Saved entries.
*** Block opens ***

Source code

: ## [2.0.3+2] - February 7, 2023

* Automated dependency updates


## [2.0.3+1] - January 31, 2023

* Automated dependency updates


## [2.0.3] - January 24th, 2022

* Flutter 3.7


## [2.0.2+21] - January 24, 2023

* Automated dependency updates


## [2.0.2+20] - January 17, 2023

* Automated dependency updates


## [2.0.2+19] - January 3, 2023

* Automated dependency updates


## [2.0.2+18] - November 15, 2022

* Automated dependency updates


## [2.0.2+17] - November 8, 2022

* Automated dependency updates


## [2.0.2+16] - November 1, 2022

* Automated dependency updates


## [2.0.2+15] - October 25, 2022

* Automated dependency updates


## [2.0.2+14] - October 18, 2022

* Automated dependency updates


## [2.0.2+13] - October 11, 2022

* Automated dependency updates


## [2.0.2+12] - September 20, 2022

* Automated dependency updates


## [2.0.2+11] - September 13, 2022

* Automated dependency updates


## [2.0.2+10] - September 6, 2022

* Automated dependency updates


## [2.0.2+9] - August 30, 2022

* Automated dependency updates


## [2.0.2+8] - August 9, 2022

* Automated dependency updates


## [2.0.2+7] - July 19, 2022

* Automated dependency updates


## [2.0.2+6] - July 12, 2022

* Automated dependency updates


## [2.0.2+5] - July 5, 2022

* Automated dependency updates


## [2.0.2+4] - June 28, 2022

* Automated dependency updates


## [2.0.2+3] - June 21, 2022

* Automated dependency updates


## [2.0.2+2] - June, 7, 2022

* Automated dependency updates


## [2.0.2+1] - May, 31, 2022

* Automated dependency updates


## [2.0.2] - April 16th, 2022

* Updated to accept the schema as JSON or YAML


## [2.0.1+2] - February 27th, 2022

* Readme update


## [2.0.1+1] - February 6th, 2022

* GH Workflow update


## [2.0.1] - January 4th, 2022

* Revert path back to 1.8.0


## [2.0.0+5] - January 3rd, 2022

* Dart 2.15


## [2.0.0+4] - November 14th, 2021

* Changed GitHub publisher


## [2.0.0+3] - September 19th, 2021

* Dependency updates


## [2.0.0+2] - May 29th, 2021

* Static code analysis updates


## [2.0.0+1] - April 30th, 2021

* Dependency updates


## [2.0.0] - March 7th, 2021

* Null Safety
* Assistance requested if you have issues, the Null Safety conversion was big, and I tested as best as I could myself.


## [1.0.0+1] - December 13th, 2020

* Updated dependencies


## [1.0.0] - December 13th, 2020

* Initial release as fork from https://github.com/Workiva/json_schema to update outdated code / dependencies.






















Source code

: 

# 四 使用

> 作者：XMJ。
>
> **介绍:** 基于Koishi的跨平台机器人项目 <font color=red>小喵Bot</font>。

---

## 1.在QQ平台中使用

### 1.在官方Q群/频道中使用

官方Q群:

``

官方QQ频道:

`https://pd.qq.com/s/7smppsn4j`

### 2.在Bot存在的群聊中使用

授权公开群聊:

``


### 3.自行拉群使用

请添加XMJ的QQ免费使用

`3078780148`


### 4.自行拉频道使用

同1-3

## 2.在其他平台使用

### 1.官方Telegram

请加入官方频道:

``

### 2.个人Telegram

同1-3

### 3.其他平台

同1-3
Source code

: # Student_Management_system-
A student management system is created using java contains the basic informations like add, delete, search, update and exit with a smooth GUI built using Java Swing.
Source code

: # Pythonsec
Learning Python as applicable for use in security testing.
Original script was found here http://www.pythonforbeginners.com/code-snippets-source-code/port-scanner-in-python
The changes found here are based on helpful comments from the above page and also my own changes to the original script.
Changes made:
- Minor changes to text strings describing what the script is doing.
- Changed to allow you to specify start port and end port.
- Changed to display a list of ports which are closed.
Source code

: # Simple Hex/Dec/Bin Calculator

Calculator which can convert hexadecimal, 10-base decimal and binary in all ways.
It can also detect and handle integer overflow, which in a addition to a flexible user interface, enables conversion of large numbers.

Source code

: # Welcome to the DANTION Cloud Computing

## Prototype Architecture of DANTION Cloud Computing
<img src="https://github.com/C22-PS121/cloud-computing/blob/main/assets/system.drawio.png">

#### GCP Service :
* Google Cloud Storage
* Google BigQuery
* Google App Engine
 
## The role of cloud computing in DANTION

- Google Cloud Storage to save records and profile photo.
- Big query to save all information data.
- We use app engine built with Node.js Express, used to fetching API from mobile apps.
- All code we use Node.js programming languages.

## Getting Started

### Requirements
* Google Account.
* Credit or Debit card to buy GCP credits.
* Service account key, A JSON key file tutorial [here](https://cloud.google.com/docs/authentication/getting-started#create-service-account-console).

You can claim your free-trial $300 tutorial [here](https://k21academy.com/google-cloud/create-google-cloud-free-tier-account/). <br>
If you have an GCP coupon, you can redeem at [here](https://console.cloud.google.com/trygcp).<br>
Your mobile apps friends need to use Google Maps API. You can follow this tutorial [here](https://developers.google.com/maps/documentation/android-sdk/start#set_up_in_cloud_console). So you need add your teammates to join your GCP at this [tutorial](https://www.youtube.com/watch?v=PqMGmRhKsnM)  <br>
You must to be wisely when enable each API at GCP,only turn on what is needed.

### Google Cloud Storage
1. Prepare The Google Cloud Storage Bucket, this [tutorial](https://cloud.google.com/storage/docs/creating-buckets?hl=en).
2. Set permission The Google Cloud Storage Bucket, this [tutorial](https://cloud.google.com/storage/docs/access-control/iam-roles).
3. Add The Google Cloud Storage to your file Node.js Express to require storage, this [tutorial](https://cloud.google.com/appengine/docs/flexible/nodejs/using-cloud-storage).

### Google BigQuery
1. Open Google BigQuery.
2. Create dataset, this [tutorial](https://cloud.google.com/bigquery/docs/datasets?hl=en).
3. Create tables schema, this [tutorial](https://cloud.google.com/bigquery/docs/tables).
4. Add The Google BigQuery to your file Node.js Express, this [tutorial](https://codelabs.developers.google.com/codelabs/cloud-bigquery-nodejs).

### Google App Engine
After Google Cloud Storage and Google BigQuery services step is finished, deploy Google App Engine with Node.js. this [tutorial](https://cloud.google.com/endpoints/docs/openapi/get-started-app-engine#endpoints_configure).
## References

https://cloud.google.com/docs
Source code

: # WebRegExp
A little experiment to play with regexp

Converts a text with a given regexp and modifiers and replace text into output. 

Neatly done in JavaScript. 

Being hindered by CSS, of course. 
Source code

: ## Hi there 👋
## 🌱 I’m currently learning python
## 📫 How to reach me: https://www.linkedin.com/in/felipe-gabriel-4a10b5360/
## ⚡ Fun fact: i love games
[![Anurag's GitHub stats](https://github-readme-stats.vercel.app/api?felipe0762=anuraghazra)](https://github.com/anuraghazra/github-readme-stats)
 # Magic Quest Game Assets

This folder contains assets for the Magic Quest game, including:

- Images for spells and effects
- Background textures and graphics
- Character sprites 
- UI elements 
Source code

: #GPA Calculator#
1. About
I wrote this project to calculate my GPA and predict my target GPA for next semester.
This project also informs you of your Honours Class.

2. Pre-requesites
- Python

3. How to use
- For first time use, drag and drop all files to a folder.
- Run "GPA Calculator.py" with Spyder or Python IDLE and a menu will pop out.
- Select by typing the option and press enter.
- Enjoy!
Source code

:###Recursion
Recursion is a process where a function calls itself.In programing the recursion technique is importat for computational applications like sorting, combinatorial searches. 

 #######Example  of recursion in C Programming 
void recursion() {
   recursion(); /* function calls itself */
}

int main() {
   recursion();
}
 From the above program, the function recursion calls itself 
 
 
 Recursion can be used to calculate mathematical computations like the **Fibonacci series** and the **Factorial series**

*** Block closes ***

Problem requirements.
Line count for "Express": count the lines in the records above that hold this word, and give only the number.

Problem solution.
3